+++ Data in this exercise
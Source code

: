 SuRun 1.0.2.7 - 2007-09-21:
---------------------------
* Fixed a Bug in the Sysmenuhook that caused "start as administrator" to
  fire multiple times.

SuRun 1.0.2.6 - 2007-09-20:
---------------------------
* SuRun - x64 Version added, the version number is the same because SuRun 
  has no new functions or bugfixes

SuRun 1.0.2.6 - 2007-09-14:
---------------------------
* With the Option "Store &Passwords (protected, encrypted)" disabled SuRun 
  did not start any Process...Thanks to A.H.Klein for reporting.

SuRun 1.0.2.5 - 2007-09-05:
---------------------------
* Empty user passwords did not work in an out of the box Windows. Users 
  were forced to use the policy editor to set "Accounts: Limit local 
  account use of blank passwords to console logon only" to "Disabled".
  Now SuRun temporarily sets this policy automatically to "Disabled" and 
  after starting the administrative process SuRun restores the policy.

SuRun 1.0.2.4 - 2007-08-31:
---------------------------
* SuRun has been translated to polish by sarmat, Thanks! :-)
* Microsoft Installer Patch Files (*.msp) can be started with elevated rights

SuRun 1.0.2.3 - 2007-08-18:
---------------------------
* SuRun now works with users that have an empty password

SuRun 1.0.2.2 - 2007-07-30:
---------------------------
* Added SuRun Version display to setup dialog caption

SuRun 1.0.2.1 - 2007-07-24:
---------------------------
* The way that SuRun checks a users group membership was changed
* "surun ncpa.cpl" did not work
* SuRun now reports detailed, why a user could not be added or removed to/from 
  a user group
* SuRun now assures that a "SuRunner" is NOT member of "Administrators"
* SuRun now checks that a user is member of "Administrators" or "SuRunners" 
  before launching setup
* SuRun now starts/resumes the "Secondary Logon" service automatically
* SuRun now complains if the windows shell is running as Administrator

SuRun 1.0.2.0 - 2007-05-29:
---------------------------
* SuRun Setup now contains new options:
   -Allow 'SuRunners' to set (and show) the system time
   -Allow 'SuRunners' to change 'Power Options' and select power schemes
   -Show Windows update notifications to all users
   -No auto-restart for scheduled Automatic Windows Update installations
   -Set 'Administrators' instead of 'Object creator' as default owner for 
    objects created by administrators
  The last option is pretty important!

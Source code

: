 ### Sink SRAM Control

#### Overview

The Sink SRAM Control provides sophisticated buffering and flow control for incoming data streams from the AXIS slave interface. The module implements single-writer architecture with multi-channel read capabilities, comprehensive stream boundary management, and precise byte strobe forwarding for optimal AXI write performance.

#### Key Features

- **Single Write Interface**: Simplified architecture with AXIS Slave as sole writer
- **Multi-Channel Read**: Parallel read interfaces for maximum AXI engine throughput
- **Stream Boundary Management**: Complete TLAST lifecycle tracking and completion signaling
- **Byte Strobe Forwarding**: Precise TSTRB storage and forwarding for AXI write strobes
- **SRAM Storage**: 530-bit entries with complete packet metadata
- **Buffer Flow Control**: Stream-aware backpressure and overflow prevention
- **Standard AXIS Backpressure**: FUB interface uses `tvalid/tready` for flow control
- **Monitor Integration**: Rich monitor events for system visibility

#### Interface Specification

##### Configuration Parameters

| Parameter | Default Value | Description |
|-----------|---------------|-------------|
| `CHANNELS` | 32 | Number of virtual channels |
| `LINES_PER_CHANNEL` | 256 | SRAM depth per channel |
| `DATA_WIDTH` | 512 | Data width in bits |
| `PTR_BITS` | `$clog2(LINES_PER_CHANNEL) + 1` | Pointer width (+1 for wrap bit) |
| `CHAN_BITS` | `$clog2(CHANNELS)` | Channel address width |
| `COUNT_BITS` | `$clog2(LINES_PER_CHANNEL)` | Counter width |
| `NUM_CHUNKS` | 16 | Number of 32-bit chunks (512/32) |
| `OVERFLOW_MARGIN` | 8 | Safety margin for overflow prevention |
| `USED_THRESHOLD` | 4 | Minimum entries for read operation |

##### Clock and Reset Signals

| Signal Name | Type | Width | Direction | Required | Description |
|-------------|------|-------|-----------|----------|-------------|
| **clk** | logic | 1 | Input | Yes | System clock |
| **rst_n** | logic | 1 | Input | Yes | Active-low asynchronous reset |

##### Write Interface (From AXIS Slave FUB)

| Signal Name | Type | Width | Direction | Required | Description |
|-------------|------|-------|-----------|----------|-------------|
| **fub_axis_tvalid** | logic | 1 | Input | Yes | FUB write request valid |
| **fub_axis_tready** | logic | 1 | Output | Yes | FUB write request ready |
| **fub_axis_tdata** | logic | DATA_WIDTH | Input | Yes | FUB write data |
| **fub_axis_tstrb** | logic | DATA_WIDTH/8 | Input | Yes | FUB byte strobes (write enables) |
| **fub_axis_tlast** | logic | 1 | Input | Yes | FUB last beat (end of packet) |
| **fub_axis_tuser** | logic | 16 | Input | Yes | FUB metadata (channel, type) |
++++++
» Exercise requirements: When the line with "-Show Windows update" is reached in the data above, start copying there, and copy each line exactly until the line with "#### Overview" has been copied; copy nothing else.

» Result:
   -Show Windows update notifications to all users
   -No auto-restart for scheduled Automatic Windows Update installations
   -Set 'Administrators' instead of 'Object creator' as default owner for 
    objects created by administrators
  The last option is pretty important!

Source code

: ### Sink SRAM Control

#### Overview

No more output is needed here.